** INPUT MATERIAL follows **

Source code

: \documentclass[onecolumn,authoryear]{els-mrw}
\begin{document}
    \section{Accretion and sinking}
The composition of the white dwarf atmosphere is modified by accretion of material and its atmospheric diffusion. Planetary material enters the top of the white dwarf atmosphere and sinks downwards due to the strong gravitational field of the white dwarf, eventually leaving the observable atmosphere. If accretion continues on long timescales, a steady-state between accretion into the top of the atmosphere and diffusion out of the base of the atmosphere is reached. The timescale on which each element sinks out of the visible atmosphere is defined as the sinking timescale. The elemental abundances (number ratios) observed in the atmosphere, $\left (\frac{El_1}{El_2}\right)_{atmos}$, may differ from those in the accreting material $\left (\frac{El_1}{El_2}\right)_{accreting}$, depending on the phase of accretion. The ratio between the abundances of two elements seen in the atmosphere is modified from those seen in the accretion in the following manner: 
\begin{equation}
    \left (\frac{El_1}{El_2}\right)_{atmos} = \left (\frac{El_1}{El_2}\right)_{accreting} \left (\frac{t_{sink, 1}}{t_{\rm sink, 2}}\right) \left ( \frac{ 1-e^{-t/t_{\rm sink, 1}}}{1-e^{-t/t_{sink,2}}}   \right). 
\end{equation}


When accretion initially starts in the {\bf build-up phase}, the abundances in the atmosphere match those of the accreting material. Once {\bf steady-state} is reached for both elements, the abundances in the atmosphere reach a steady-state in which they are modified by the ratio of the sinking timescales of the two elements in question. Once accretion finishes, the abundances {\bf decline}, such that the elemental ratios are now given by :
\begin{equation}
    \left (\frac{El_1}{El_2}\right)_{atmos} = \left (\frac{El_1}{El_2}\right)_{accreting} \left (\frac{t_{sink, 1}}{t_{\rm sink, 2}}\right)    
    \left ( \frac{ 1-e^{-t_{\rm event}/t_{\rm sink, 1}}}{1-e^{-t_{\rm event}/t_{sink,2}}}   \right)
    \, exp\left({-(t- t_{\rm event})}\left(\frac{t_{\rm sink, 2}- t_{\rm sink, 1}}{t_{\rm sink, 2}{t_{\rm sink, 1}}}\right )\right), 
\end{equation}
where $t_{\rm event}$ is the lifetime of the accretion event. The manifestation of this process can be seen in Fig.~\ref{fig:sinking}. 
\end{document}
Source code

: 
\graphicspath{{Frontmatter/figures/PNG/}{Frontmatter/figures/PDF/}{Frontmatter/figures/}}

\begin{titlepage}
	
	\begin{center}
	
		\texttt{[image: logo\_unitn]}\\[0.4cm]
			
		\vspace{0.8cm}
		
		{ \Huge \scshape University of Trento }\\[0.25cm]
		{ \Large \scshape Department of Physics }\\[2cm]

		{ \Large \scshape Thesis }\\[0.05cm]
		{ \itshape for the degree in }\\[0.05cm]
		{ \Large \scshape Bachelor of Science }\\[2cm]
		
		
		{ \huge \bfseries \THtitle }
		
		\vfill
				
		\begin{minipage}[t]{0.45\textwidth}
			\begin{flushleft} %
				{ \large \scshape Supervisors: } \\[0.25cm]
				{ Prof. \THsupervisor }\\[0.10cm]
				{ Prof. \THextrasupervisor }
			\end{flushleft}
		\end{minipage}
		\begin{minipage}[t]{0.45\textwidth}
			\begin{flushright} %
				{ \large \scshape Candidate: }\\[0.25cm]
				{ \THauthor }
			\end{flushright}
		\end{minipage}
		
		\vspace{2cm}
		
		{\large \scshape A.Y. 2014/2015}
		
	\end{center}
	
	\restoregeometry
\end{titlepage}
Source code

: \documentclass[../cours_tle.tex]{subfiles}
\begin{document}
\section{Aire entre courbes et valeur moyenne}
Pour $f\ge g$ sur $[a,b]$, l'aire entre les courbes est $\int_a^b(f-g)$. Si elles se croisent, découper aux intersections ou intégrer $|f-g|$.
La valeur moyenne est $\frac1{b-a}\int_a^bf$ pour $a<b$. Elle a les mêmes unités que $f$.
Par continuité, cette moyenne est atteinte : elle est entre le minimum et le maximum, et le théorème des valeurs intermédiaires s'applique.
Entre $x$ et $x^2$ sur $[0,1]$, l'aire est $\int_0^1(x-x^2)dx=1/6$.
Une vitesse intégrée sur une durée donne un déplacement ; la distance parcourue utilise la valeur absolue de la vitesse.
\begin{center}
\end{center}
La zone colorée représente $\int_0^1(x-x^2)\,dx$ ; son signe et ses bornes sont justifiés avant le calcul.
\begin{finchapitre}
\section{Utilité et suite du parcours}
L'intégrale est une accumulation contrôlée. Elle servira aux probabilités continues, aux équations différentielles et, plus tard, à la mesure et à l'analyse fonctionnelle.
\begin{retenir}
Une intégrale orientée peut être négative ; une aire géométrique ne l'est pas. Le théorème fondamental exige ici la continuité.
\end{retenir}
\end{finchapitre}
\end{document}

** End of INPUT MATERIAL **
** INPUT MATERIAL follows **

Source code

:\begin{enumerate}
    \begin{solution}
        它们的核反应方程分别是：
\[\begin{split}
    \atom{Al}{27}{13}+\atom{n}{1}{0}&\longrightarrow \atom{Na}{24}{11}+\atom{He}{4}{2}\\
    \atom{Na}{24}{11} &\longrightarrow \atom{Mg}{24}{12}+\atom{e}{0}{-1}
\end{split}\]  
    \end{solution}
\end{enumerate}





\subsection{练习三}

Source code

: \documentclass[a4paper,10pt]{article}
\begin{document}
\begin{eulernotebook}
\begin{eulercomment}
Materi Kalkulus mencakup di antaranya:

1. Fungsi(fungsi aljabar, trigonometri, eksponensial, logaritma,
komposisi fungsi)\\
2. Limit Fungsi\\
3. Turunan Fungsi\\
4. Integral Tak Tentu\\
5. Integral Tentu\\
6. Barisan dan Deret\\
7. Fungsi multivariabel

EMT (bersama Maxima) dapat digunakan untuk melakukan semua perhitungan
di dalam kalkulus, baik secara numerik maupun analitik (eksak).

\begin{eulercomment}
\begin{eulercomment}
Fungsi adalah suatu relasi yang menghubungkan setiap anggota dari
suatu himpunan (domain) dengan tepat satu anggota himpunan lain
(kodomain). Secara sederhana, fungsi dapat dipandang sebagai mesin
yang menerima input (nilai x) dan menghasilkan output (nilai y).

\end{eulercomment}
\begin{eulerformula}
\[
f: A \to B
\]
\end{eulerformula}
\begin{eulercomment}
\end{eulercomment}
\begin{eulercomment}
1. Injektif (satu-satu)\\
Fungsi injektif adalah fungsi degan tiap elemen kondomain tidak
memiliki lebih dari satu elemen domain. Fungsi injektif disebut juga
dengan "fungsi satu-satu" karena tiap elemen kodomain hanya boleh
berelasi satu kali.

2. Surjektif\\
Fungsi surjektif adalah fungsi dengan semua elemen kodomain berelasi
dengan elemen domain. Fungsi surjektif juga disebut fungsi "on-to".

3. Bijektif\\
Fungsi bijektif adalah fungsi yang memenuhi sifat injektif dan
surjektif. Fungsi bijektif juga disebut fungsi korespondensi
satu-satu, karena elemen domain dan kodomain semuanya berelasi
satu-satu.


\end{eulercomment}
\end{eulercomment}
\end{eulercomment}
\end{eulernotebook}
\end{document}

** End of INPUT MATERIAL **

• **ASSIGNED TASK**:
Give back, unchanged, the run of lines in the listing above that begins at the line containing "Department of Physics" and ends at the line containing "Une vitesse intégrée", both included.

• **ANSWER**:
		{ \Large \scshape Department of Physics }\\[2cm]

		{ \Large \scshape Thesis }\\[0.05cm]
		{ \itshape for the degree in }\\[0.05cm]
		{ \Large \scshape Bachelor of Science }\\[2cm]
		
		
		{ \huge \bfseries \THtitle }
		
		\vfill
				
		\begin{minipage}[t]{0.45\textwidth}
			\begin{flushleft} %
				{ \large \scshape Supervisors: } \\[0.25cm]
				{ Prof. \THsupervisor }\\[0.10cm]
				{ Prof. \THextrasupervisor }
			\end{flushleft}
		\end{minipage}
		\begin{minipage}[t]{0.45\textwidth}
			\begin{flushright} %
				{ \large \scshape Candidate: }\\[0.25cm]
				{ \THauthor }
			\end{flushright}
		\end{minipage}
		
		\vspace{2cm}
		
		{\large \scshape A.Y. 2014/2015}
		
	\end{center}
	
	\restoregeometry
\end{titlepage}
Source code

: \documentclass[../cours_tle.tex]{subfiles}
\begin{document}
\section{Aire entre courbes et valeur moyenne}
Pour $f\ge g$ sur $[a,b]$, l'aire entre les courbes est $\int_a^b(f-g)$. Si elles se croisent, découper aux intersections ou intégrer $|f-g|$.
La valeur moyenne est $\frac1{b-a}\int_a^bf$ pour $a<b$. Elle a les mêmes unités que $f$.
Par continuité, cette moyenne est atteinte : elle est entre le minimum et le maximum, et le théorème des valeurs intermédiaires s'applique.
Entre $x$ et $x^2$ sur $[0,1]$, l'aire est $\int_0^1(x-x^2)dx=1/6$.
Une vitesse intégrée sur une durée donne un déplacement ; la distance parcourue utilise la valeur absolue de la vitesse.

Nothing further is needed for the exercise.